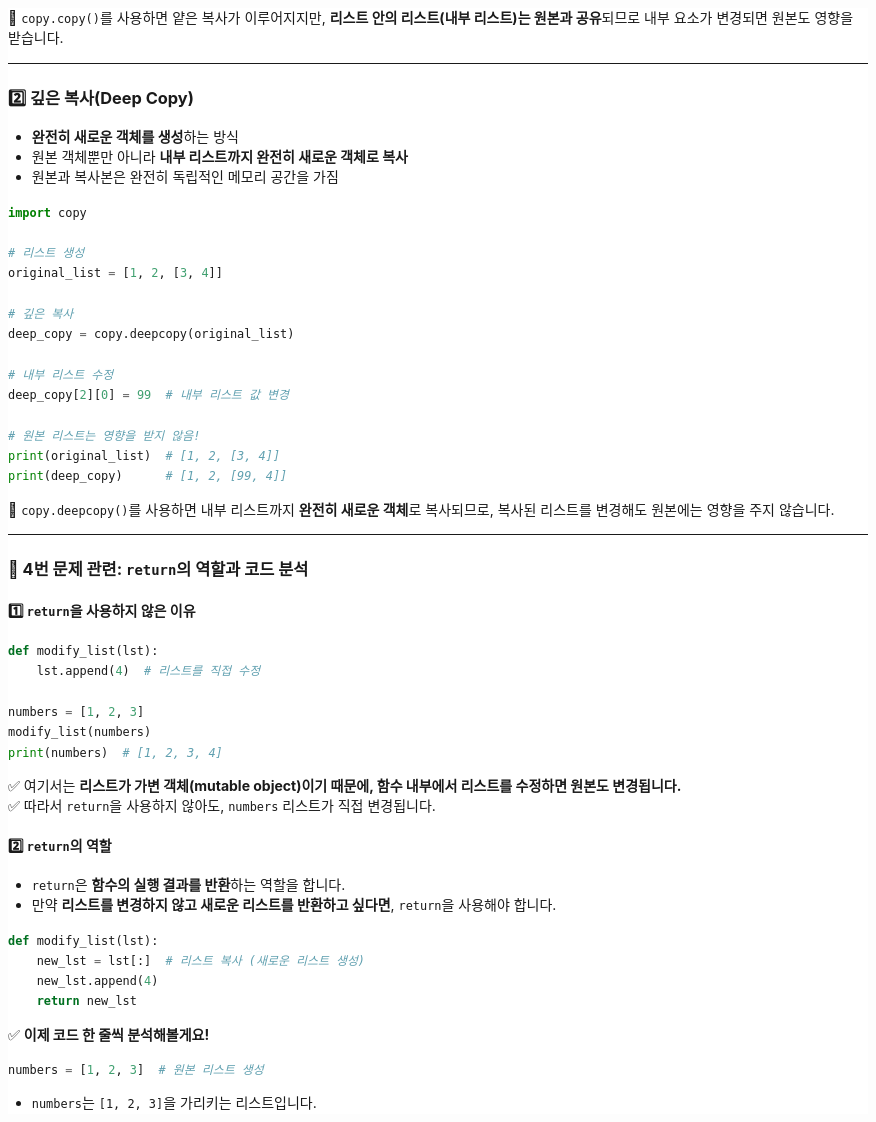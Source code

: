 🔹 `copy.copy()`를 사용하면 얕은 복사가 이루어지지만, **리스트 안의 리스트(내부 리스트)는 원본과 공유**되므로 내부 요소가 변경되면 원본도 영향을 받습니다.

---

### **2️⃣ 깊은 복사(Deep Copy)**
- **완전히 새로운 객체를 생성**하는 방식
- 원본 객체뿐만 아니라 **내부 리스트까지 완전히 새로운 객체로 복사**
- 원본과 복사본은 완전히 독립적인 메모리 공간을 가짐

```python
import copy

# 리스트 생성
original_list = [1, 2, [3, 4]]

# 깊은 복사
deep_copy = copy.deepcopy(original_list)

# 내부 리스트 수정
deep_copy[2][0] = 99  # 내부 리스트 값 변경

# 원본 리스트는 영향을 받지 않음!
print(original_list)  # [1, 2, [3, 4]]
print(deep_copy)      # [1, 2, [99, 4]]
```

🔹 `copy.deepcopy()`를 사용하면 내부 리스트까지 **완전히 새로운 객체**로 복사되므로, 복사된 리스트를 변경해도 원본에는 영향을 주지 않습니다.

---

### **📌 4번 문제 관련: `return`의 역할과 코드 분석**
#### **1️⃣ `return`을 사용하지 않은 이유**
```python
def modify_list(lst):
    lst.append(4)  # 리스트를 직접 수정

numbers = [1, 2, 3]
modify_list(numbers)
print(numbers)  # [1, 2, 3, 4]
```
✅ 여기서는 **리스트가 가변 객체(mutable object)이기 때문에, 함수 내부에서 리스트를 수정하면 원본도 변경됩니다.**  
✅ 따라서 `return`을 사용하지 않아도, `numbers` 리스트가 직접 변경됩니다.

#### **2️⃣ `return`의 역할**
- `return`은 **함수의 실행 결과를 반환**하는 역할을 합니다.
- 만약 **리스트를 변경하지 않고 새로운 리스트를 반환하고 싶다면**, `return`을 사용해야 합니다.

```python
def modify_list(lst):
    new_lst = lst[:]  # 리스트 복사 (새로운 리스트 생성)
    new_lst.append(4)
    return new_lst
```
✅ **이제 코드 한 줄씩 분석해볼게요!**
```python
numbers = [1, 2, 3]  # 원본 리스트 생성
```
- `numbers`는 `[1, 2, 3]`을 가리키는 리스트입니다.
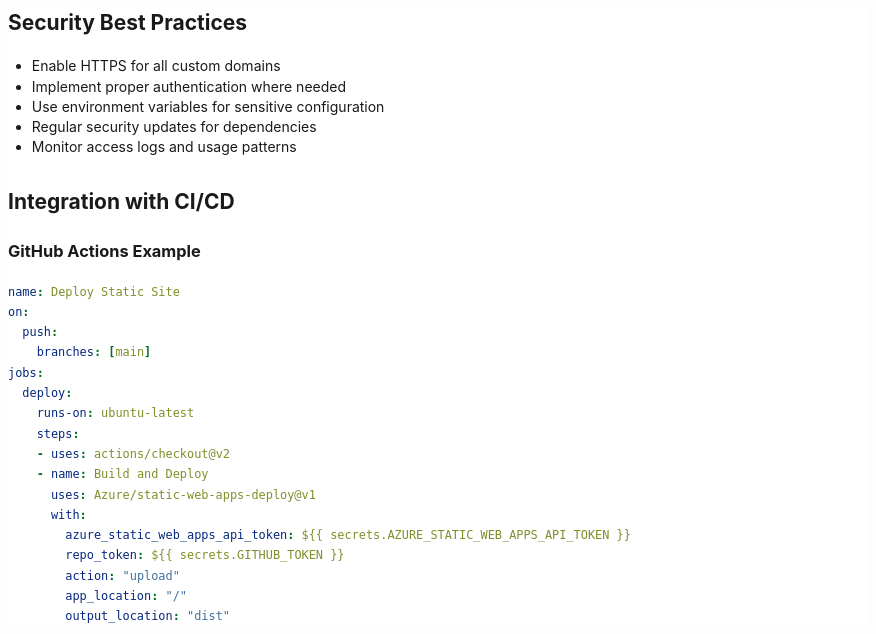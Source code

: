 ## Security Best Practices

- Enable HTTPS for all custom domains
- Implement proper authentication where needed
- Use environment variables for sensitive configuration
- Regular security updates for dependencies
- Monitor access logs and usage patterns

## Integration with CI/CD

### GitHub Actions Example
```yaml
name: Deploy Static Site
on:
  push:
    branches: [main]
jobs:
  deploy:
    runs-on: ubuntu-latest
    steps:
    - uses: actions/checkout@v2
    - name: Build and Deploy
      uses: Azure/static-web-apps-deploy@v1
      with:
        azure_static_web_apps_api_token: ${{ secrets.AZURE_STATIC_WEB_APPS_API_TOKEN }}
        repo_token: ${{ secrets.GITHUB_TOKEN }}
        action: "upload"
        app_location: "/"
        output_location: "dist"
```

· · ·

:: Your goal ::
Show every line from the listing above in which the string "print" appears.

:: Reply to the exercise ::
print(original_list)  # [1, 2, [3, 4]]
print(deep_copy)      # [1, 2, [99, 4]]
print(numbers)  # [1, 2, 3, 4]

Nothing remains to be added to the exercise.